Karen also talked about the range of movement practices that are now available. At ASU we went from two that were obligatory to five that were options. She then talked about the research that she’s done in regards to interviewing third and fourth year students about the choices they’ve made, and what motivated the choice, and what happened after they had been exploring these two forms. They talked much more about being able to understand principals better because they could apply them to the different forms. They talked about feeling more empowered because it valued who and what they were, as opposed to imposing something on them. The other big finding was that they felt that they were able to evolve a much more personal approach and that it was being encouraged. We were not trying to impose a specific way of moving. This developed their idea of self responsibility and self development of their own personal practice.
I think that there is a growing body of people across the country and certainly from this conference who feel that it’s not only necessary to change, but it’s time to change now. Both the curriculum and the way we think about dance in higher education needs to change.
The difficulties facing change are perceived to be that there will be resistance to change from senior faculty, or that in some places there is just one or two people running an entire program. They really don’t have the headspace to be thinking big structures and practicalities. Having some kind of national body that can both bring experience together, share approaches, and share thinking would be really valuable, and provide a critical momentum for change. The conference planned to change their agenda on day two into developing practical approaches. We are waiting to see what was distilled from day two, and what they are proposing.
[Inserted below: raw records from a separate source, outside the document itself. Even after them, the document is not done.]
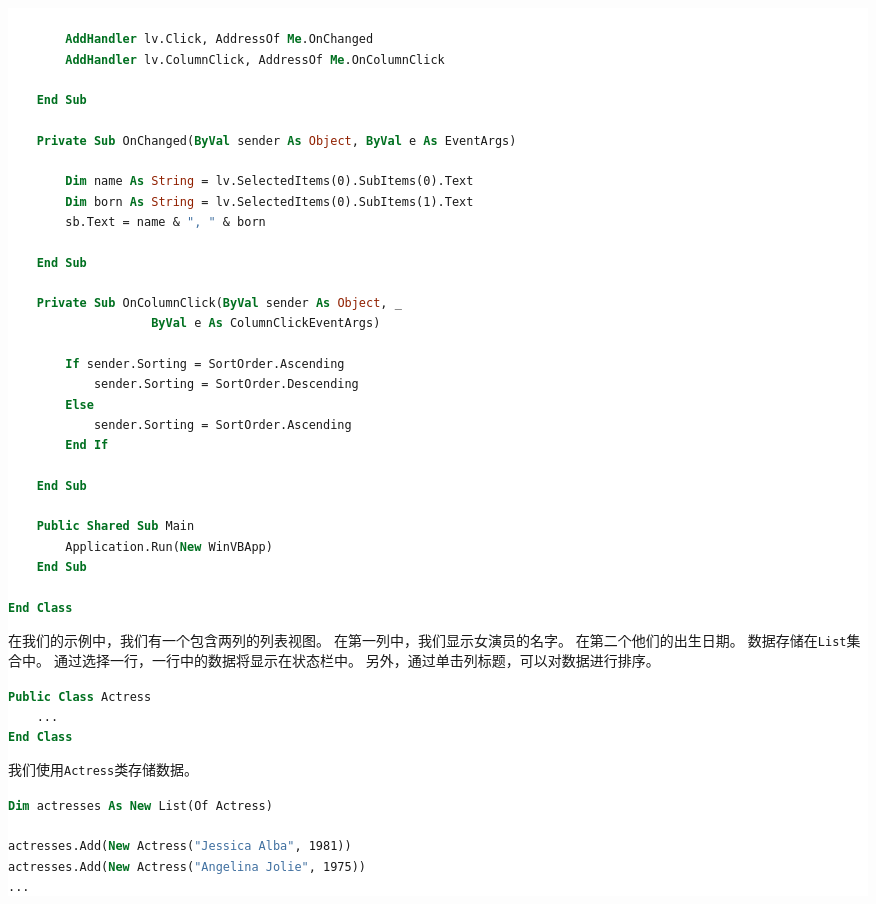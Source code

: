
 ```vb

        AddHandler lv.Click, AddressOf Me.OnChanged
        AddHandler lv.ColumnClick, AddressOf Me.OnColumnClick

    End Sub

    Private Sub OnChanged(ByVal sender As Object, ByVal e As EventArgs)

        Dim name As String = lv.SelectedItems(0).SubItems(0).Text
        Dim born As String = lv.SelectedItems(0).SubItems(1).Text
        sb.Text = name & ", " & born

    End Sub

    Private Sub OnColumnClick(ByVal sender As Object, _
                    ByVal e As ColumnClickEventArgs)

        If sender.Sorting = SortOrder.Ascending
            sender.Sorting = SortOrder.Descending
        Else 
            sender.Sorting = SortOrder.Ascending
        End If

    End Sub

    Public Shared Sub Main
        Application.Run(New WinVBApp)
    End Sub

End Class

```

在我们的示例中，我们有一个包含两列的列表视图。 在第一列中，我们显示女演员的名字。 在第二个他们的出生日期。 数据存储在`List`集合中。 通过选择一行，一行中的数据将显示在状态栏中。 另外，通过单击列标题，可以对数据进行排序。

```vb
Public Class Actress
    ...
End Class

```

我们使用`Actress`类存储数据。

```vb
Dim actresses As New List(Of Actress)

actresses.Add(New Actress("Jessica Alba", 1981))
actresses.Add(New Actress("Angelina Jolie", 1975))
...

```
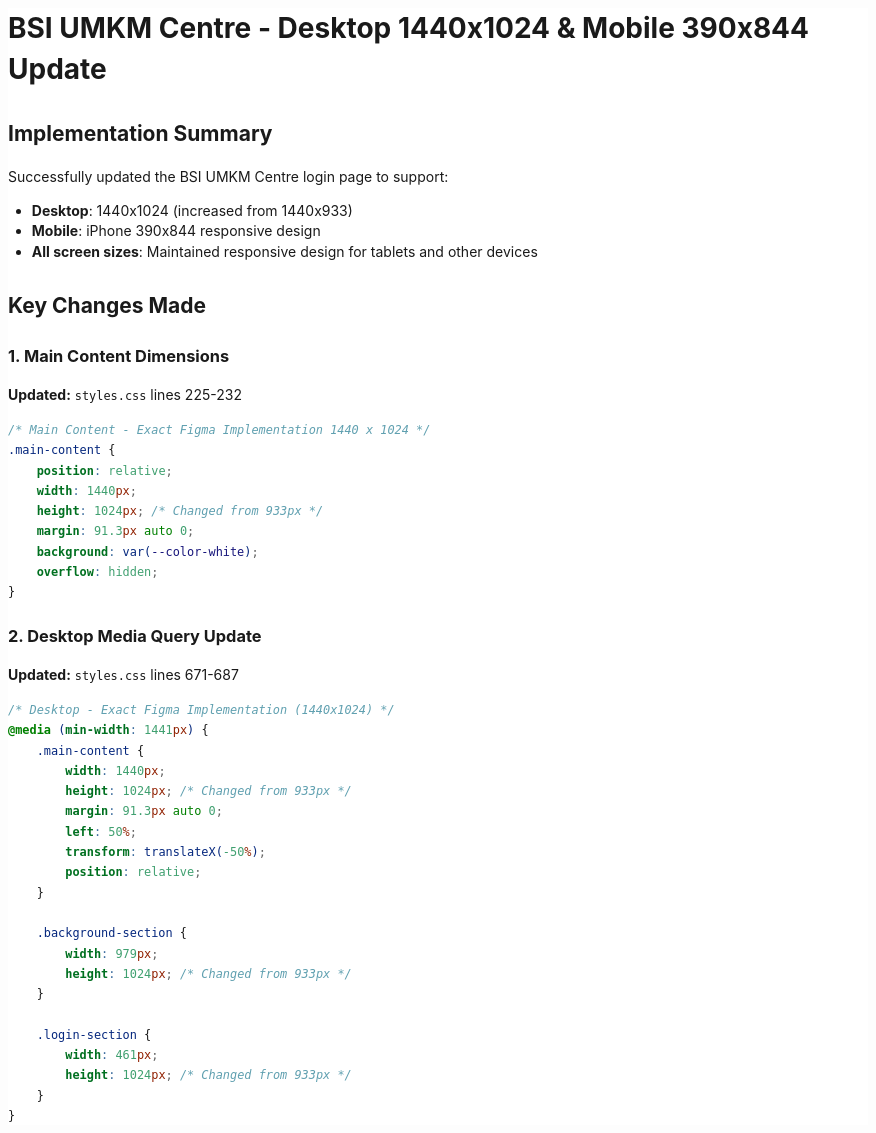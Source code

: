 # BSI UMKM Centre - Desktop 1440x1024 & Mobile 390x844 Update

## Implementation Summary

Successfully updated the BSI UMKM Centre login page to support:
- **Desktop**: 1440x1024 (increased from 1440x933)
- **Mobile**: iPhone 390x844 responsive design
- **All screen sizes**: Maintained responsive design for tablets and other devices

## Key Changes Made

### 1. Main Content Dimensions
**Updated:** `styles.css` lines 225-232
```css
/* Main Content - Exact Figma Implementation 1440 x 1024 */
.main-content {
    position: relative;
    width: 1440px;
    height: 1024px; /* Changed from 933px */
    margin: 91.3px auto 0;
    background: var(--color-white);
    overflow: hidden;
}
```

### 2. Desktop Media Query Update
**Updated:** `styles.css` lines 671-687
```css
/* Desktop - Exact Figma Implementation (1440x1024) */
@media (min-width: 1441px) {
    .main-content {
        width: 1440px;
        height: 1024px; /* Changed from 933px */
        margin: 91.3px auto 0;
        left: 50%;
        transform: translateX(-50%);
        position: relative;
    }
    
    .background-section {
        width: 979px;
        height: 1024px; /* Changed from 933px */
    }
    
    .login-section {
        width: 461px;
        height: 1024px; /* Changed from 933px */
    }
}
```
Karen and I also feel we need to look at how we can help advocate for change on a national level rather than just looking at each school individually. How can we help assemble principles or questions that each institution can apply to their own program, and by doing so evolve and develop their own new curricular thinking.
AG: As a kind of standardization? Or…
SD: No, quite the opposite actually; there is a whole set of assumptions built into most dance programs that are now running around the country – about ways of moving, about why people are moving, about what they are moving for, about what they going to do. All of those need to be interrogated and to just have a set of questions is often quite helpful; “Why is this semester fifteen weeks long”? Proposing questions, ensuring everything is examined – and I guess offering some alternative models – could well be helpful in catalyzing change more quickly. It is essential that change happens, not just for the next generation of students, but for the vibrant and healthy evolution of the art form too. The very future existence of dance depends on it.